- Assigned task
Look through the entries below and show every line containing the word "communication".

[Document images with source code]
########################################
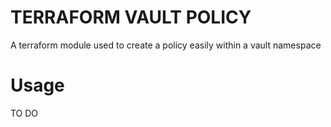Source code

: # TERRAFORM VAULT POLICY

A terraform module used to create a policy easily within a vault namespace

# Usage

TO DO
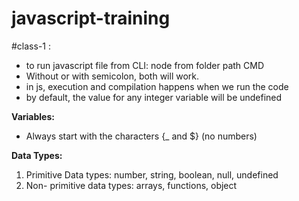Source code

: # javascript-training
#class-1 : 
 - to run javascript file from CLI: node <filename> from folder path CMD
 - Without or with semicolon, both will work.
 - in js, execution and compilation happens when we run the code
 - by default, the value for any integer variable will be undefined

 **Variables:**
- Always start with the characters {_ and $} (no numbers)


**Data Types:** 
1. Primitive Data types: number, string, boolean, null, undefined
2. Non- primitive data types: arrays, functions, object




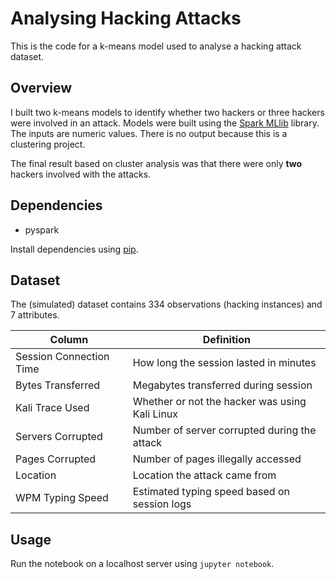 # Analysing Hacking Attacks

This is the code for a k-means model used to analyse a hacking attack dataset.

## Overview

I built two k-means models to identify whether two hackers or three hackers were involved in an attack. Models were built using the [Spark MLlib](https://spark.apache.org/docs/latest/ml-guide.html) library. The inputs are numeric values. There is no output because this is a clustering project.

The final result based on cluster analysis was that there were only **two** hackers involved with the attacks.

## Dependencies

- pyspark

Install dependencies using [pip](https://pip.pypa.io/en/stable/).

## Dataset

The (simulated) dataset contains 334 observations (hacking instances) and 7 attributes.

| Column  | Definition |
| ------------- | ------------- |
| Session Connection Time  | How long the session lasted in minutes  |
| Bytes Transferred  | Megabytes transferred during session  |
| Kali Trace Used  | Whether or not the hacker was using Kali Linux  |
| Servers Corrupted  | Number of server corrupted during the attack  |
| Pages Corrupted  | Number of pages illegally accessed  |
| Location  | Location the attack came from  |
| WPM Typing Speed  | Estimated typing speed based on session logs  |

## Usage

Run the notebook on a localhost server using `jupyter notebook`.
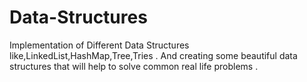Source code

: # Data-Structures
Implementation of Different Data Structures like,LinkedList,HashMap,Tree,Tries .  And creating some beautiful data structures that will help to solve common real life problems .
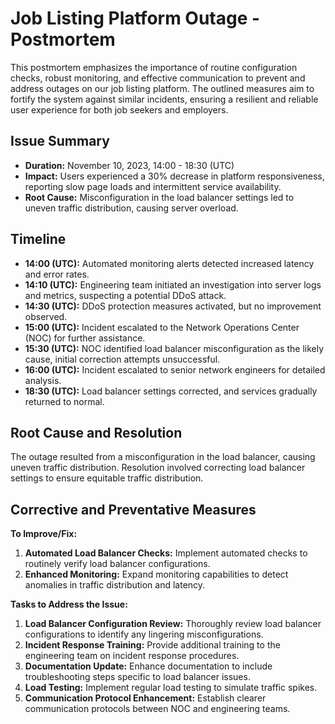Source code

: # Job Listing Platform Outage - Postmortem

This postmortem emphasizes the importance of routine configuration checks, robust monitoring, and effective communication to prevent and address outages on our job listing platform. The outlined measures aim to fortify the system against similar incidents, ensuring a resilient and reliable user experience for both job seekers and employers.



## Issue Summary
- **Duration:** November 10, 2023, 14:00 - 18:30 (UTC)
- **Impact:** Users experienced a 30% decrease in platform responsiveness, reporting slow page loads and intermittent service availability.
- **Root Cause:** Misconfiguration in the load balancer settings led to uneven traffic distribution, causing server overload.

## Timeline
- **14:00 (UTC):** Automated monitoring alerts detected increased latency and error rates.
- **14:10 (UTC):** Engineering team initiated an investigation into server logs and metrics, suspecting a potential DDoS attack.
- **14:30 (UTC):** DDoS protection measures activated, but no improvement observed.
- **15:00 (UTC):** Incident escalated to the Network Operations Center (NOC) for further assistance.
- **15:30 (UTC):** NOC identified load balancer misconfiguration as the likely cause, initial correction attempts unsuccessful.
- **16:00 (UTC):** Incident escalated to senior network engineers for detailed analysis.
- **18:30 (UTC):** Load balancer settings corrected, and services gradually returned to normal.

## Root Cause and Resolution
The outage resulted from a misconfiguration in the load balancer, causing uneven traffic distribution. Resolution involved correcting load balancer settings to ensure equitable traffic distribution.

## Corrective and Preventative Measures
**To Improve/Fix:**
1. **Automated Load Balancer Checks:** Implement automated checks to routinely verify load balancer configurations.
2. **Enhanced Monitoring:** Expand monitoring capabilities to detect anomalies in traffic distribution and latency.
  
**Tasks to Address the Issue:**
1. **Load Balancer Configuration Review:** Thoroughly review load balancer configurations to identify any lingering misconfigurations.
2. **Incident Response Training:** Provide additional training to the engineering team on incident response procedures.
3. **Documentation Update:** Enhance documentation to include troubleshooting steps specific to load balancer issues.
4. **Load Testing:** Implement regular load testing to simulate traffic spikes.
5. **Communication Protocol Enhancement:** Establish clearer communication protocols between NOC and engineering teams.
########################################
- Task answer
This postmortem emphasizes the importance of routine configuration checks, robust monitoring, and effective communication to prevent and address outages on our job listing platform. The outlined measures aim to fortify the system against similar incidents, ensuring a resilient and reliable user experience for both job seekers and employers.
5. **Communication Protocol Enhancement:** Establish clearer communication protocols between NOC and engineering teams.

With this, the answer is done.